Soham Mukhopadhyay said...

This was a very nice read. According to me - the author hasn't really said anything wrong. This is one of the things that Suvro Sir often said in our classes- that children are more thoughtful and intelligent than most of the adults are. I haven't read the book yet- but after reading your review on it- I would like to grab hold of it as soon as possible.

Urbi Chatterjee said...

My apologies, Sohamda, for taking so long to publish your comment. It has been a long time since I opened my blogger account, our of sheer laziness I confess, and for some reason your comment did not show up in my gmail inbox, hence this delay in publishing it. I do hope you are not too offended.
Urbi (Pupu)

Soham Mukhopadhyay said...

Dear Urbi,
It's alright. I am not offended. At first it seemed a bit odd to me that why my comment didn't show up here. But later I realized that you might be busy with something else. I have read some posts on your blog and I think everyone of them is nice while some of them bluntly points at the truth that most of us don't accept.

Sayan Datta said...

Dear Pupu,

Thanks a lot for the review. I read the book today, and though I haven't read half as many books as I should have, I know that this will be at the very top of my list of favourites, perhaps for as long as I live. It is a book, I know, I will have to come back to, time and again, throughout my journey through life. It is a book that I will have to savour, digest, contemplate, perhaps even understand, thoughts and feelings resonating with that of the author, a little at a time, and perhaps this will process will go on for as long as I live. And as long as the process continues, I know I will not have whiled my time away.

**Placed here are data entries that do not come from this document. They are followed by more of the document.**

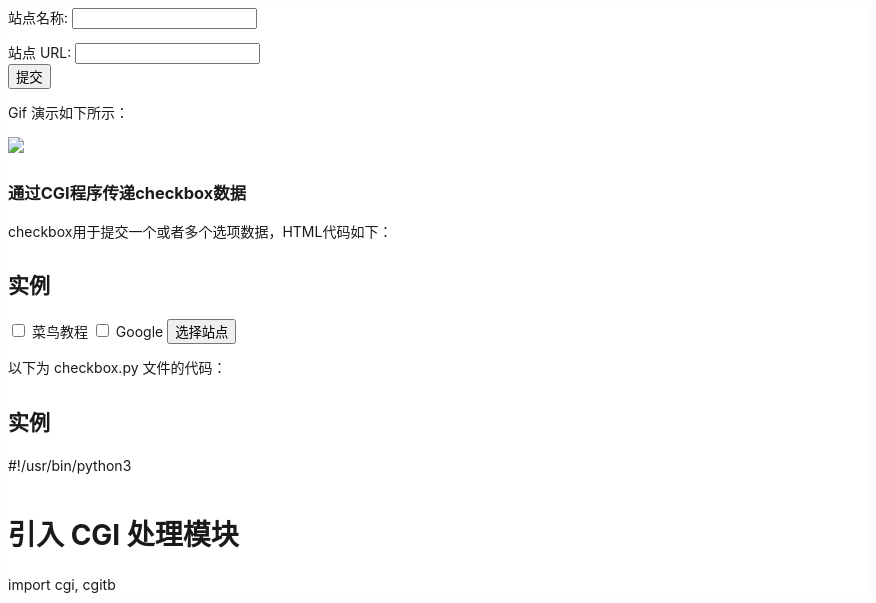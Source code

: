 <!DOCTYPE html>  
<html>  
<head>  
<meta charset="utf-8">  
<title>菜鸟教程(runoob.com)</title>  
</head>  
<body>  
<form action="/cgi-bin/hello_get.py" method="post">  
站点名称: <input type="text" name="name">  <br />  
  
站点 URL: <input type="text" name="url" />  
<input type="submit" value="提交" />  
</form>  
</body>  
</html>  
</form>  

Gif 演示如下所示：

![](https://www.runoob.com/wp-content/uploads/2013/11/hello_post.gif)

### 通过CGI程序传递checkbox数据

checkbox用于提交一个或者多个选项数据，HTML代码如下：

## 实例

<!DOCTYPE html>  
<html>  
<head>  
<meta charset="utf-8">  
<title>菜鸟教程(runoob.com)</title>  
</head>  
<body>  
<form action="/cgi-bin/checkbox.py" method="POST" target="_blank">  
<input type="checkbox" name="runoob" value="on" /> 菜鸟教程  
<input type="checkbox" name="google" value="on" /> Google  
<input type="submit" value="选择站点" />  
</form>  
</body>  
</html>  

以下为 checkbox.py 文件的代码：

## 实例

#!/usr/bin/python3  
  
# 引入 CGI 处理模块  
import cgi, cgitb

Sorry for that rambling, but no amount of praise is enough for a writer who could write such a book. The book is eternal, I daresay, in its deep reflection, in its thoughts and ideas, in its fearlessness of calling a spade a spade and bringing to surface the loftiest of thoughts and deepest of emotions in the form of a simple, beautiful, almost poetic 'children's' book, and most of all in the amount of tranquility it provides to the reader, as sweet water quenches the thirst in the desert.

Thanks again, for writing this lovely review.